Great. Then I started painting in some simple motifs…leaves (ovals with one pointy end) and flowers (ovals with pointy one end), birds (ovals with one pointy end and a tail like a platypus bill), sprinkles of dots and organic shapes sort of thing. Get this, I even flicked runny paint at the canvas, a la angry young men in movies about artists (then “Eep!” Wiped most of it off again.) Art? Who said anything about making art? I was acting out the artist stereotype. I was being ‘creative’. To anyone who may have been watching, I was also being a wanker.

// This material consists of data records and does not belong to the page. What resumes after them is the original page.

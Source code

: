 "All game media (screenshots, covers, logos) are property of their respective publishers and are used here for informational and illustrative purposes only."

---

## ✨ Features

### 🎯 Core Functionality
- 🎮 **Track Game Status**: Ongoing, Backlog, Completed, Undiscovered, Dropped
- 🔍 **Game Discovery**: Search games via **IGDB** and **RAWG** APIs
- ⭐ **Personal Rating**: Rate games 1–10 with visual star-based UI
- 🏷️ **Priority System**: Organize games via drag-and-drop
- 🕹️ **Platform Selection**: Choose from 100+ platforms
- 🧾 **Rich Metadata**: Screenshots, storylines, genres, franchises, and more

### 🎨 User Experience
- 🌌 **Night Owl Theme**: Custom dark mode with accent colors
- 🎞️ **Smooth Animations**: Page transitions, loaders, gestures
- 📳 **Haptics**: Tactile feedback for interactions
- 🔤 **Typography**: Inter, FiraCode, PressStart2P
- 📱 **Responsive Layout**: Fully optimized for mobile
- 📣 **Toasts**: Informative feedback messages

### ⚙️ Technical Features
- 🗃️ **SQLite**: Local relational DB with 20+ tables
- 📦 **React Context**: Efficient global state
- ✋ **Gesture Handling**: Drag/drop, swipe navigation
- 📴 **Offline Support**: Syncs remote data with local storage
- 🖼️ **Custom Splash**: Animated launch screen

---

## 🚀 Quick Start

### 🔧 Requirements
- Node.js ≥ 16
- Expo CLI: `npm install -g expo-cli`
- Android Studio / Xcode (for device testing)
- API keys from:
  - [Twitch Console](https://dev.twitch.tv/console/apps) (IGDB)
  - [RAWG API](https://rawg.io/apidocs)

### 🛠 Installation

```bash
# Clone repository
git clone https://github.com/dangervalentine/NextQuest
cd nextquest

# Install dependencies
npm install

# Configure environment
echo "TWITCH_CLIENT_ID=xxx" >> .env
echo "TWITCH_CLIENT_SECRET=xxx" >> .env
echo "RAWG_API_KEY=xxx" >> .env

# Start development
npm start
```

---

No actual attempts to draw anything or produce something skillfully. No attempts to find a symbol or a subject that actually meant something. It occurred to me that the motifs that came easily to mind were very hackneyed. (That must be why they came so easily to mind, Einstein.) At this point I started to feel like a fraud. Lotus flowers, are you fucking kidding me? Lily pads? What has this painting got to do with me? Do I sound like a Southeast Asian Buddhist to you?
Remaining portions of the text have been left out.